I think it's important for us to get in position to challenge McConnell. We don't need another Republican majority that grows government again. McConnell has a couple of years to prove himself. *If he doesn't then he needs to go*. ALL conservatives of all stripes will agree and it won't matter who they hire.

----------


## BamaFanNKy

Why does anyone listen to Adams? He was working against Massie for Gary Moore.

----------


## kathy88

*BUMP*

----------


## Sola_Fide

> I think it's important for us to get in position to challenge McConnell. We don't need another Republican majority that grows government again. McConnell has a couple of years to prove himself. *If he doesn't then he needs to go*. ALL conservatives of all stripes will agree and it won't matter who they hire.

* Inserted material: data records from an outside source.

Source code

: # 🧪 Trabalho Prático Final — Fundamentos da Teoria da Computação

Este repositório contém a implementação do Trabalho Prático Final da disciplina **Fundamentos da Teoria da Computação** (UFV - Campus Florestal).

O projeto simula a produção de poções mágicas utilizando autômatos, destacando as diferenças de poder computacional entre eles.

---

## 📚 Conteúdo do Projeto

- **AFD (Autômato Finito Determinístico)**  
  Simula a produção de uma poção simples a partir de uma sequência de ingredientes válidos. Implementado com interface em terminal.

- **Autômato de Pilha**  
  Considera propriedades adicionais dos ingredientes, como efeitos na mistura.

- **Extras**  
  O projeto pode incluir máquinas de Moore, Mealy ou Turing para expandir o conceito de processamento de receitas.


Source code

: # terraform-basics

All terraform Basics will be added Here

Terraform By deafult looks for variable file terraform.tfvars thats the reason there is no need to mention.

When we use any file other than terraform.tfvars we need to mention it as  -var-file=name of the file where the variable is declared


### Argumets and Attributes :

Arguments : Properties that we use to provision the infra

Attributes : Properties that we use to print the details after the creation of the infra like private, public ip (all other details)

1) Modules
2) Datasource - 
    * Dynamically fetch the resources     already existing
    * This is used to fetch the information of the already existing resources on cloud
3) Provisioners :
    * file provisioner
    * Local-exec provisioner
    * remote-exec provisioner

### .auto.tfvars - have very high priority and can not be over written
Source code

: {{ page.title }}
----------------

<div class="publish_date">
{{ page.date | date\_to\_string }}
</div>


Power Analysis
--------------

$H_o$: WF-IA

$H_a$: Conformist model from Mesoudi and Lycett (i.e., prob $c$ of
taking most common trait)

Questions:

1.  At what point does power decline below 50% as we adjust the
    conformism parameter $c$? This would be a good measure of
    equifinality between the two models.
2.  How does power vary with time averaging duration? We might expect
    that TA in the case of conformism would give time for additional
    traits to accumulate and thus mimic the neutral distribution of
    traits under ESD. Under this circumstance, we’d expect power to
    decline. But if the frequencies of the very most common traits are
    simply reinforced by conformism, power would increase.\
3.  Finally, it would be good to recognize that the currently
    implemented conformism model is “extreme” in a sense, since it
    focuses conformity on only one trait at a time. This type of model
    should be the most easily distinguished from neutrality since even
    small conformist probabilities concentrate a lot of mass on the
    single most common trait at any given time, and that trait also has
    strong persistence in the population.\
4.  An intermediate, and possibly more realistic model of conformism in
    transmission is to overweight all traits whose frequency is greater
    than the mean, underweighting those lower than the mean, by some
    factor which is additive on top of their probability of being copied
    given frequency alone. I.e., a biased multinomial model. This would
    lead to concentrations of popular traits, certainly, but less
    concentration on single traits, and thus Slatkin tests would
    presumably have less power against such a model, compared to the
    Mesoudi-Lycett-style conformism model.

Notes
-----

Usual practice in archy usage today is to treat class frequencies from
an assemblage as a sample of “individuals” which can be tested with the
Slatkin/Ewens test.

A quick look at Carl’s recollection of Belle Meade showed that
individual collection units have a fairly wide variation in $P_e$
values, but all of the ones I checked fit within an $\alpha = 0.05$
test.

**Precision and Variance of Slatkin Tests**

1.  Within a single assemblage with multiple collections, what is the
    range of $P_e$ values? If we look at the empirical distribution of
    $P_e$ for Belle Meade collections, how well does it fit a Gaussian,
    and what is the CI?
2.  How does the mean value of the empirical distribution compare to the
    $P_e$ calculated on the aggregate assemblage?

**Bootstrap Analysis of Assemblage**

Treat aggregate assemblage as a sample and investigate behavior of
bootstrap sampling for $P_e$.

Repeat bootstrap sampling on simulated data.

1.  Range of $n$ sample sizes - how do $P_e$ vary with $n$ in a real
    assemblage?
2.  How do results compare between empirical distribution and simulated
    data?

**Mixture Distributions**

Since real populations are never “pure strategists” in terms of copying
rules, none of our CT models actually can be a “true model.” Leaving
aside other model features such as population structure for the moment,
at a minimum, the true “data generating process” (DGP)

That may be a little more difficult after the news today.

----------


## Sola_Fide

> Why does anyone listen to Adams? He was working against Massie for Gary Moore.


lol....that's what I was trying to ask him about.  He seemed to deny it.

----------


## BamaFanNKy

> lol....that's what I was trying to ask him about.  He seemed to deny it.


NKYReporter = David Adams. http://nkyreporter.blogspot.com/

He also denies selling Hightower out.

----------


## Aratus

> Skip to 3:00.
> http://www.youtube.com/watch?v=kkkMmQgjf4Y





> He's right.  I knew Rand would be a superstar going forward and I have the same feeling about Thomas.


has mitch mcconnell just made it possible for jesse benton and david adams to REALLY go at it in the 2014 KY GOP senate primary?

----------


## BamaFanNKy

> has mitch mcconnell just made it possible for jesse benton and david adams to REALLY go at it in the 2014 KY GOP senate primary?


No.

----------


## QWDC

Eh, if you really, really want to take on Mitch in 2014, it might just be best to pull a Mark Clayton and get someone to go for the D nomination.  Kentucky democrats are still pretty conservative so it might be a good fit.  No need for Massie to commit political suicide at this point in his career.

----------


## Sola_Fide

> NKYReporter = David Adams. http://nkyreporter.blogspot.com/
> 
> He also denies selling Hightower out.


Can't argue with that.  I wonder why the deception though?

----------


## brandon

> NKYReporter = David Adams. http://nkyreporter.blogspot.com/
> 
> He also denies selling Hightower out.


Proof?


And selling out hightower....as in the myspace thing?

----------


## BamaFanNKy

> Proof?
> 
> 
> And selling out hightower....as in the myspace thing?


Other than those that know him saying it.... Also, I've seen his emails to Jake Payne on the Hightower thing. He's a rat bastard.

----------